—Order, Supreme Court, New York County (Carol Huff, J.), entered July 13, 1992, which, inter alia, granted defendant’s motion for summary judgment pursuant to CPLR 3212 dismissing the plaintiff’s complaint, unanimously affirmed, with costs.
The IAS Court properly dismissed plaintiff’s complaint in the second action against defendant, her brother, seeking damages for defendant’s alleged tortious interference with the plaintiff’s "expectation of inheritance” with respect to certain real property belonging to their mother, Beatrice David, a 94 year old resident of a Brooklyn nursing home, as barred by the doctrine of res judicata, where, as here, this Court had dismissed the plaintiff’s prior action, grounded upon the same transactions as this action, for failure to state a cause of action and for lack of capacity to sue (Schneider v David, 169 AD2d 506), since it is well settled, under the transactional-analysis approach adopted by this State in deciding res judicata issues, that "once a claim is brought to a final conclusion, all other claims arising out of the same transaction or series of transactions are barred, even if based upon different theories or if seeking a different remedy” (O’Brien v City of Syracuse, 54 NY2d 353, 357, citing Matter of Reilly v Reid, 45 NY2d 24, 29-30).
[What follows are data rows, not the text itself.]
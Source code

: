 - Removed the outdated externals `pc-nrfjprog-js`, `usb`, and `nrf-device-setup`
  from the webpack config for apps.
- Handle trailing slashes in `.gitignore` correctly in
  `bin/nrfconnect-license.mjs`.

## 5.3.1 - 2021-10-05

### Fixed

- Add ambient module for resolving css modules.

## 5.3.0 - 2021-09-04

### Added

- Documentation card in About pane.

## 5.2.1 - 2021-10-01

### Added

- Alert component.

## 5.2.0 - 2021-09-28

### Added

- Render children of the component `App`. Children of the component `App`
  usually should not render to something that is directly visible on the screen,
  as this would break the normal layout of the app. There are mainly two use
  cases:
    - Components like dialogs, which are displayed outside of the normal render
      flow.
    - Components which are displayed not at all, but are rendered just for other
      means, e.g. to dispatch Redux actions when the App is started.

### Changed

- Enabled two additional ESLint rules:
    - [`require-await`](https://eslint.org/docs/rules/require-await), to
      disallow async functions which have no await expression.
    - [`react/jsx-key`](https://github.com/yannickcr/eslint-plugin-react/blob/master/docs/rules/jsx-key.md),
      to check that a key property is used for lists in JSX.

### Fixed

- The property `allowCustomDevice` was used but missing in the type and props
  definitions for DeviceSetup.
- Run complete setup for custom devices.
A comparison of the respective complaints reveals that both the prior action dismissed by this Court and the underlying action are based upon the same operative facts and demand essentially the same relief, and that the present complaint fails to correct the defects or omissions deemed to be fatal to the prior complaint (Blank v Miller, 122 AD2d 356, 358; Binkowski v General Elec. Co., 25 AD2d 577).
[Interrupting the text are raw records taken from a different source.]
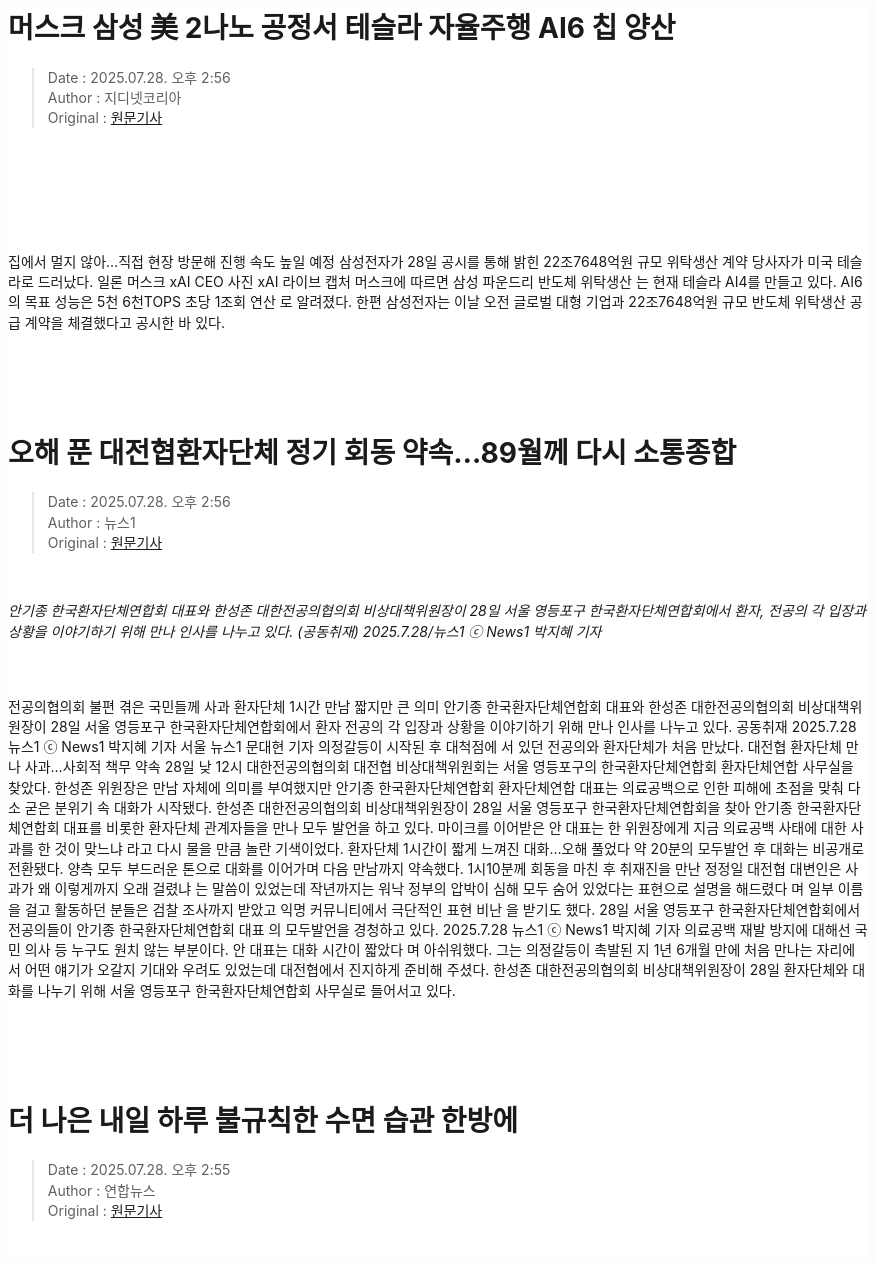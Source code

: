   
# 머스크 삼성 美 2나노 공정서 테슬라 자율주행 AI6 칩 양산  
  
> Date : 2025.07.28. 오후 2:56  
> Author : 지디넷코리아  
> Original : [원문기사](https://n.news.naver.com/mnews/article/092/0002383805?sid=105)  
<br/>  
  
<img alt="" class="_LAZY_LOADING _LAZY_LOADING_INIT_HIDE" src="https://imgnews.pstatic.net/image/092/2025/07/28/0002383805_001_20250728150616276.png?type=w860" id="img1" style="display: none;"></img>  
<br/><br/>  
  
집에서 멀지 않아...직접 현장 방문해 진행 속도 높일 예정 삼성전자가 28일 공시를 통해 밝힌 22조7648억원 규모 위탁생산 계약 당사자가 미국 테슬라로 드러났다.
일론 머스크 xAI CEO 사진 xAI 라이브 캡처 머스크에 따르면 삼성 파운드리 반도체 위탁생산 는 현재 테슬라 AI4를 만들고 있다.
AI6의 목표 성능은 5천 6천TOPS 초당 1조회 연산 로 알려졌다.
한편 삼성전자는 이날 오전 글로벌 대형 기업과 22조7648억원 규모 반도체 위탁생산 공급 계약을 체결했다고 공시한 바 있다.  
<br/><br/><br/>  

  
# 오해 푼 대전협환자단체 정기 회동 약속…89월께 다시 소통종합  
  
> Date : 2025.07.28. 오후 2:56  
> Author : 뉴스1  
> Original : [원문기사](https://n.news.naver.com/mnews/article/421/0008397022?sid=105)  
<br/>  
  
<img alt="안기종 한국환자단체연합회 대표와 한성존 대한전공의협의회 비상대책위원장이 28일 서울 영등포구 한국환자단체연합회에서 환자, 전공의 각 입장과 상황을 이야기하기 위해 만나 인사를 나누고 있다. (공동취재) 2025.7." class="_LAZY_LOADING _LAZY_LOADING_INIT_HIDE" src="https://imgnews.pstatic.net/image/421/2025/07/28/0008397022_001_20250728145612132.jpg?type=w860" id="img1" style="display: none;"></img><em class="img_desc">안기종 한국환자단체연합회 대표와 한성존 대한전공의협의회 비상대책위원장이 28일 서울 영등포구 한국환자단체연합회에서 환자, 전공의 각 입장과 상황을 이야기하기 위해 만나 인사를 나누고 있다. (공동취재) 2025.7.28/뉴스1 ⓒ News1 박지혜 기자</em>  
<br/><br/>  
  
전공의협의회 불편 겪은 국민들께 사과 환자단체 1시간 만남 짧지만 큰 의미 안기종 한국환자단체연합회 대표와 한성존 대한전공의협의회 비상대책위원장이 28일 서울 영등포구 한국환자단체연합회에서 환자 전공의 각 입장과 상황을 이야기하기 위해 만나 인사를 나누고 있다.
공동취재 2025.7.28 뉴스1 ⓒ News1 박지혜 기자 서울 뉴스1 문대현 기자 의정갈등이 시작된 후 대척점에 서 있던 전공의와 환자단체가 처음 만났다.
대전협 환자단체 만나 사과…사회적 책무 약속 28일 낮 12시 대한전공의협의회 대전협 비상대책위원회는 서울 영등포구의 한국환자단체연합회 환자단체연합 사무실을 찾았다.
한성존 위원장은 만남 자체에 의미를 부여했지만 안기종 한국환자단체연합회 환자단체연합 대표는 의료공백으로 인한 피해에 초점을 맞춰 다소 굳은 분위기 속 대화가 시작됐다.
한성존 대한전공의협의회 비상대책위원장이 28일 서울 영등포구 한국환자단체연합회을 찾아 안기종 한국환자단체연합회 대표를 비롯한 환자단체 관계자들을 만나 모두 발언을 하고 있다.
마이크를 이어받은 안 대표는 한 위원장에게 지금 의료공백 사태에 대한 사과를 한 것이 맞느냐 라고 다시 물을 만큼 놀란 기색이었다.
환자단체 1시간이 짧게 느껴진 대화…오해 풀었다 약 20분의 모두발언 후 대화는 비공개로 전환됐다.
양측 모두 부드러운 톤으로 대화를 이어가며 다음 만남까지 약속했다.
1시10분께 회동을 마친 후 취재진을 만난 정정일 대전협 대변인은 사과가 왜 이렇게까지 오래 걸렸냐 는 말씀이 있었는데 작년까지는 워낙 정부의 압박이 심해 모두 숨어 있었다는 표현으로 설명을 해드렸다 며 일부 이름을 걸고 활동하던 분들은 검찰 조사까지 받았고 익명 커뮤니티에서 극단적인 표현 비난 을 받기도 했다.
28일 서울 영등포구 한국환자단체연합회에서 전공의들이 안기종 한국환자단체연합회 대표 의 모두발언을 경청하고 있다.
2025.7.28 뉴스1 ⓒ News1 박지혜 기자 의료공백 재발 방지에 대해선 국민 의사 등 누구도 원치 않는 부분이다.
안 대표는 대화 시간이 짧았다 며 아쉬워했다.
그는 의정갈등이 촉발된 지 1년 6개월 만에 처음 만나는 자리에서 어떤 얘기가 오갈지 기대와 우려도 있었는데 대전협에서 진지하게 준비해 주셨다.
한성존 대한전공의협의회 비상대책위원장이 28일 환자단체와 대화를 나누기 위해 서울 영등포구 한국환자단체연합회 사무실로 들어서고 있다.  
<br/><br/><br/>  

  
# 더 나은 내일 하루 불규칙한 수면 습관 한방에  
  
> Date : 2025.07.28. 오후 2:55  
> Author : 연합뉴스  
> Original : [원문기사](https://n.news.naver.com/mnews/article/001/0015534157?sid=105)  
<br/>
The IAS Court also properly dismissed plaintiff’s second complaint for failure to state a cause of action since no cause of action exists in this State for tortious interference with an "expectation of inheritance”, as New York law requires that the person alleged to have been defrauded, the testator, Beatrice, rather than the plaintiff herein, bring the cause of action, if, as here, she is alive and has not been judicially declared incompetent or had a guardian or committee ap*364pointed on her behalf (Schneider v David, supra, at 507-508, citing Finch v Goldstein, 245 NY 300, 303; Roens v Ratkin, 11 Misc 2d 855).
We have reviewed the plaintiff’s remaining claims and find them to be without merit. Concur—Rosenberger, J. P., Ross, Asch and Rubin, JJ.